Co-author London England
Producers disappointed by the Supreme Court’s holding in Devon Energy Production v. Sheppard might have reason to feel vindicated. The question in HL Hawkins Jr., Inc. v. Capitan Energy Inc. et al. was whether producer Capitan deducted impermissible post-production costs from gross proceeds used to calculate royalties. Lessor Hawkins‘ royalty was one fourth of gross proceeds. A paragraph entitled “Royalty to be Free of Expenses” said,
“Lessor’s royalty shall not bear or be charged with, directly or indirectly, any cost or expense incurred by Lessee, including, without limitation [enumerated PPCs] and no such deduction or reduction shall be made from the royalties payable to Lessor hereunder …. “
Hawkins alleged that Capitan underpaid royalties by netting gross oil prices for transportation; netting PPCs from NGL values, failing to pay royalties on plant fuel and plant loss, valuing flared and lease-use volumes using residue prices reduced for downstream PPCs, and valuing residue gas reduced for downstream PPCs.
Did Capitan “incur” PPCs? Hawkins argued that Sheppard required a conclusion that it did. The court determined that Sheppard did not apply. The Sheppard lease was far more encompassing than Hawkins’ because of an “add-back” clause in Sheppard. And Sheppard’s “proceeds plus” clause, unlike Hawkins, expressly and unambiguously contemplated the addition of certain sums to gross proceeds in order to arrive at the proper royalty base.

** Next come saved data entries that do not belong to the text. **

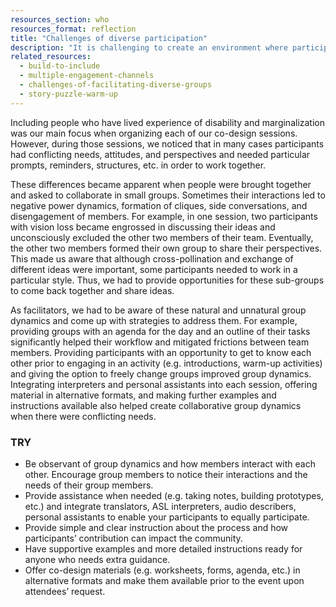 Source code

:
 ```yaml
---
resources_section: who
resources_format: reflection
title: "Challenges of diverse participation"
description: "It is challenging to create an environment where participants with diverse needs can collaborate."
related_resources:
  - build-to-include
  - multiple-engagement-channels
  - challenges-of-facilitating-diverse-groups
  - story-puzzle-warm-up
---
```


Including people who have lived experience of disability and marginalization was our main focus when organizing each of our co-design sessions. However, during those sessions, we noticed that in many cases participants had conflicting needs, attitudes, and perspectives and needed particular prompts, reminders, structures, etc. in order to work together.


These differences became apparent when people were brought together and asked to collaborate in small groups. Sometimes their interactions led to negative power dynamics, formation of cliques, side conversations, and disengagement of members. For example, in one session, two participants with vision loss became engrossed in discussing their ideas and unconsciously excluded the other two members of their team. Eventually, the other two members formed their own group to share their perspectives. This made us aware that although cross-pollination and exchange of different ideas were important, some participants needed to work in a particular style. Thus, we had to provide opportunities for these sub-groups to come back together and share ideas. 


As facilitators, we had to be aware of these natural and unnatural group dynamics and come up with strategies to address them. For example, providing groups with an agenda for the day and an outline of their tasks significantly helped their workflow and mitigated frictions between team members. Providing participants with an opportunity to get to know each other prior to engaging in an activity (e.g. introductions, warm-up activities) and giving the option to freely change groups improved group dynamics. Integrating interpreters and personal assistants into each session, offering material in alternative formats, and making further examples and instructions available also helped create collaborative group dynamics when there were conflicting needs.

### TRY

- Be observant of group dynamics and how members interact with each other. Encourage group members to notice their interactions and the needs of their group members.
- Provide assistance when needed (e.g. taking notes, building prototypes, etc.) and integrate translators, ASL interpreters, audio describers, personal assistants to enable your participants to equally participate.
- Provide simple and clear instruction about the process and how participants’ contribution can impact the community.
- Have supportive examples and more detailed instructions ready for anyone who needs extra guidance.
- Offer co-design materials (e.g. worksheets, forms, agenda, etc.) in alternative formats and make them available prior to the event upon attendees’ request.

Hawkins alleged that Capitan’s contracts with purchasers indirectly charged Hawkins’ royalty with costs that are not allowed under the lease. But that reading omitted a condition precedent: the costs must be incurred by Capitan. The evidence was undisputed that the way Capitan conducted its operations supported the fact that Capitan not “incur” PPC’s. According to the lease’s plain meaning, the words “directly or indirectly” modified “charged”, not “incurred”.
Read the lease
The court concluded that construction of royalty provisions must ultimately be based predominantly on the particular clause at issue construed within the context of the lease as a whole. The court warned against applying the reasoning from one lease to another, distinct lease.
Pricing formulas prevail
Under Capitan’s contracts with unaffiliated third parties, oil and gas are sold at the lease. Capitan receives a lower price for production than if the production were sold downstream. This means a lower basis for Hawkins’ royalty because the pricing formulas in Capitan’s third-party contracts accounted for third parties’ PPCs.
The court concluded that the result of third parties incurring PPC’s is a decrease in Capitan’s revenue, which the court distinguished from an increased in costs or expenses. Capitan did not violate the lease when pricing formulas in its contracts accounted for PPCs to be incurred by those third parties.
Gas not sold
The court denied summary judgment for Capitan for failing to pay royalties on volumes used in plant fuel and plant loss and for flared gas and lease-use gas, opining on a common lease clause: “ … provided, … in the event gas is not sold under an arms length transaction, Lessor’s royalty on such gas shall be calculated using the highest price paid … “
Capitan argued that gas must be sold for royalty to be due. So what happens if gas is not sold under an arms-length transaction? The court determined that the clause was divided into two parts: 1. gas sold in arms-length transactions, and 2. gas not sold arm’s-length transactions. Another clause gave Capitan the right to free use of gas on the premises. Giving effect to all provisions of the contract the court concluded that if only gas sold triggers the need to pay royalties, the free-use clause had no purpose.
Full disclosure: Your co-authors represented Capitan in this litigation.